| Requirement |
Below are records; count the lines in them that hold "number" and give only the count.

| Records supplied |
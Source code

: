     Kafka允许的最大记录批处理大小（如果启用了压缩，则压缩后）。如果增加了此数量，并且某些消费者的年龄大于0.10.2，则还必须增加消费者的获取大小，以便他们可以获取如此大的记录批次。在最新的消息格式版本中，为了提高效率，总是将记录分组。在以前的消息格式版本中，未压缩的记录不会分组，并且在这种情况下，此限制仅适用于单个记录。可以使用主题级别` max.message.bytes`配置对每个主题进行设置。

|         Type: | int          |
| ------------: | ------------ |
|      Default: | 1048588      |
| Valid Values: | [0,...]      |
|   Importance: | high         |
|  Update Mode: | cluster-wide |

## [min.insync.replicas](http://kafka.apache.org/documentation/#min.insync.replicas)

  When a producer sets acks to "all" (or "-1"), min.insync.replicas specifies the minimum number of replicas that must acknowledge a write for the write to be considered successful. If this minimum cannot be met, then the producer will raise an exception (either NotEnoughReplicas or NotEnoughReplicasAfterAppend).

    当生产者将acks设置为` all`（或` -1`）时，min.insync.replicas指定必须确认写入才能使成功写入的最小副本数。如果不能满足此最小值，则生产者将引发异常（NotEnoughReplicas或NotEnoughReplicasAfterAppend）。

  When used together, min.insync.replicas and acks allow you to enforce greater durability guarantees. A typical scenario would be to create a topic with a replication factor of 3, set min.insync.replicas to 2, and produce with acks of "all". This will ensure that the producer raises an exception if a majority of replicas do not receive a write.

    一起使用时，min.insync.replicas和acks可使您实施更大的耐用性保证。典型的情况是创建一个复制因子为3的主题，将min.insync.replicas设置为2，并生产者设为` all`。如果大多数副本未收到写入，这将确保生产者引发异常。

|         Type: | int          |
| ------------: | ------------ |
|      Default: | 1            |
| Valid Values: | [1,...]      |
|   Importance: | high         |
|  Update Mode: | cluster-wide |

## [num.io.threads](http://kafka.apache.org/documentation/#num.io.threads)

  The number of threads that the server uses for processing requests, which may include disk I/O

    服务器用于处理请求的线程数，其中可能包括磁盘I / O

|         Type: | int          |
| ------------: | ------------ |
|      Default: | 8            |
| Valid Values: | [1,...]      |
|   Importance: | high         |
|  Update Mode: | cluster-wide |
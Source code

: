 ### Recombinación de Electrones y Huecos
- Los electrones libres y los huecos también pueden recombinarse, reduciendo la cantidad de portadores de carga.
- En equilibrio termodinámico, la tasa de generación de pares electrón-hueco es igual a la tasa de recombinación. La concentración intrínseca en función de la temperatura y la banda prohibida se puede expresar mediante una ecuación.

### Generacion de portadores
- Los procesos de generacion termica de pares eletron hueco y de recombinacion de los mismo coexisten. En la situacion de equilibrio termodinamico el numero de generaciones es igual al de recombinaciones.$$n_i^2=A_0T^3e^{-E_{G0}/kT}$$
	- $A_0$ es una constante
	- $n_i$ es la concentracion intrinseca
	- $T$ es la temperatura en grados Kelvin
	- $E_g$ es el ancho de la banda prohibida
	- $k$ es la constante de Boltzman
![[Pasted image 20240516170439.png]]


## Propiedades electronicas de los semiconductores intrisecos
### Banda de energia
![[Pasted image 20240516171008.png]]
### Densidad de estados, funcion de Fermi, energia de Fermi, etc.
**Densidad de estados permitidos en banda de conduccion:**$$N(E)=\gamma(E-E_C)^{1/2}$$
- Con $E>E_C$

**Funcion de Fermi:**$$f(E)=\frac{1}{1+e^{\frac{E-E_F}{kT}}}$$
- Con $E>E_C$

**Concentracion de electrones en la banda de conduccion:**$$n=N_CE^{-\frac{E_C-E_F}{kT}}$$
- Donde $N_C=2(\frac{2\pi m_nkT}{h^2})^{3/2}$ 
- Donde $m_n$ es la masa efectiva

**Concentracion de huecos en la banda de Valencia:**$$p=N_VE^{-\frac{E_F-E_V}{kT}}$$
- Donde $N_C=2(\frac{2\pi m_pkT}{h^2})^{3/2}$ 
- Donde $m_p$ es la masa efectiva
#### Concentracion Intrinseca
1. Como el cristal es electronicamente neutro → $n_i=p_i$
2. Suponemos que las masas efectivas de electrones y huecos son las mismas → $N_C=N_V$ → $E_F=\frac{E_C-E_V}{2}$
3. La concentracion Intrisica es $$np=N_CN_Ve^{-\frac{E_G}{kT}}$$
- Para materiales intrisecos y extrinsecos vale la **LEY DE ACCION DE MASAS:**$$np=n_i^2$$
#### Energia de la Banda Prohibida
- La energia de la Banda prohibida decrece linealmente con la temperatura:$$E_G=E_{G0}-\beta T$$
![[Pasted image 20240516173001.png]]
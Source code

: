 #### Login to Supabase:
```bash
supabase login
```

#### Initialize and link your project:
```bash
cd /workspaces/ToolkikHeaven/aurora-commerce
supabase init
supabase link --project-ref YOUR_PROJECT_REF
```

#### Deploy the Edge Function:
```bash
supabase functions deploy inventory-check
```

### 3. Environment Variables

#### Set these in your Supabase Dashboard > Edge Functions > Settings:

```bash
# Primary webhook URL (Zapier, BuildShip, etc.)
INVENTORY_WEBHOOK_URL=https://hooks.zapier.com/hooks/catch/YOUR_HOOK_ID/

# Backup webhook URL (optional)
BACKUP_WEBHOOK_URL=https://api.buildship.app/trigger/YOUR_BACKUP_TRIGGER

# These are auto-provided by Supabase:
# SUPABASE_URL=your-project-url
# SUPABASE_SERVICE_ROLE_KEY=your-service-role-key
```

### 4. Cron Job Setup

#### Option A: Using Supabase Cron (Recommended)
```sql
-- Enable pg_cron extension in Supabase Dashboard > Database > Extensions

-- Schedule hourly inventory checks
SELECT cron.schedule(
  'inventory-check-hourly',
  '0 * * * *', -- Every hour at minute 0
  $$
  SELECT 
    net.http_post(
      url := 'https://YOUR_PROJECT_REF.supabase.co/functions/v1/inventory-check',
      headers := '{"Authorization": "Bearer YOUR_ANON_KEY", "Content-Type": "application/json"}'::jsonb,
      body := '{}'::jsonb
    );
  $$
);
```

| Solution to the problem |
2